The next stretch is a child’s pose, which is something I believe I have discussed previously in a post, but I will do it again here. To begin, kneel on the ground or on a yoga mat while your big toes are touching each other. Spread the knees apart and sit up straight. Inhale and reach the arms above the head and as you exhale bow forward toward the floor while you reach the arms out in front of you. The palms should be touching the ground and then bring the elbows to the ground if you can. Then, sit back and bring the bottom of the back towards the heels. Another variation of the exercise is to straighten both of your arms to the sides.
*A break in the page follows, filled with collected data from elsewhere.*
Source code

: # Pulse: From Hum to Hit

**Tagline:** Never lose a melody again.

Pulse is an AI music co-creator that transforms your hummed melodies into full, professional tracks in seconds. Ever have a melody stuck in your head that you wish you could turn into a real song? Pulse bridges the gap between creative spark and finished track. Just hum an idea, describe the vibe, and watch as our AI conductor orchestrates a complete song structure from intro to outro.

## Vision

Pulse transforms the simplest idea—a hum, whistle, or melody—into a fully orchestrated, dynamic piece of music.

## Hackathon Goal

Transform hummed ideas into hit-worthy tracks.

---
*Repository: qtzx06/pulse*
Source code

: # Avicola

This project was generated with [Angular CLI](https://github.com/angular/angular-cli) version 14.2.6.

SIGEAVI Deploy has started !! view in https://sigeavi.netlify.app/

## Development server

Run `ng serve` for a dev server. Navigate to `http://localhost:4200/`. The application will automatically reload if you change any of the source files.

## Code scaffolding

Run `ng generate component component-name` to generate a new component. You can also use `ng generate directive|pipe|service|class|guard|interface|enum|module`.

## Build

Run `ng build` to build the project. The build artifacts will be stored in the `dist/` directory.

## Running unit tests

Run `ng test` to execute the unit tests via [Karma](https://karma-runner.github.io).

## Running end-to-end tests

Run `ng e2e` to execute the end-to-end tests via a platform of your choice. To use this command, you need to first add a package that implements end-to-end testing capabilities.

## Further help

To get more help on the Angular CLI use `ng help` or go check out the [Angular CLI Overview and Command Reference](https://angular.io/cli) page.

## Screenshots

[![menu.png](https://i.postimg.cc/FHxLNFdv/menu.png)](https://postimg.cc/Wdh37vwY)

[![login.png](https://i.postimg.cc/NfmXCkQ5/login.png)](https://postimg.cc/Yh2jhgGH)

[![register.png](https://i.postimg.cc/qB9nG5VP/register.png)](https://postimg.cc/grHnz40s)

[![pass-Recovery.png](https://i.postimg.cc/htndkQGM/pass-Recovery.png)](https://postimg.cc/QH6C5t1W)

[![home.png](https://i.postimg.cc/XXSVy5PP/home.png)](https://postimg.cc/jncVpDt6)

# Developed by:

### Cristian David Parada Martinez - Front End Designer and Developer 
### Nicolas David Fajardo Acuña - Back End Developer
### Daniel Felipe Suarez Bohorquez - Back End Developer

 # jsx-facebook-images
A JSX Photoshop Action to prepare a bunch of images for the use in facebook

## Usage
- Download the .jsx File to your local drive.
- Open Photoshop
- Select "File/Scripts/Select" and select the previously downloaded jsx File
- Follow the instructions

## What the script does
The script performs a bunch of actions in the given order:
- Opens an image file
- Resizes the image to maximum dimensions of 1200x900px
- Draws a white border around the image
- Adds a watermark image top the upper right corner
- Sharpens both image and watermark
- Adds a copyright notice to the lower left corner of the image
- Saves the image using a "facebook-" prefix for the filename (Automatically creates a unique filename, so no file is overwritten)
Hold this stretch for approximately forty-five seconds. 

The third stretch involves you standing tall with your arms at your sides and then lift your arms out and up over your head. Cling your hands to the opposite arm (I like to hold onto the opposite side’s elbow) and then fold over your legs attempting to touch your toes until you feel a stretch. If the stretch is too difficult, you can bend your knees more. Let the head hang heavily as this could enhance the quality of the stretch. Holding this for about thirty seconds should be appropriate for this stretch. The final stretch I will discuss is called the cow face pose. Starting with the feet hip-width apart, reach the right arm up straight towards the sky bending it at the elbow. Keeping the elbow raised and in a bent position, reach the right hand over the head and down the back. Then, stretch the left arm toward the ground and reach the left hand behind and up the back. You should try to reach the opposite arm’s hand and clasp them together. If you cannot do this, you can use a towel or some sort of device to clash the opposite arms together. Perform this on both sides for thirty seconds. 

It is essential to stretch your arms and shoulders, so I hope this blog offers a resource to help you reduce tightness in these areas!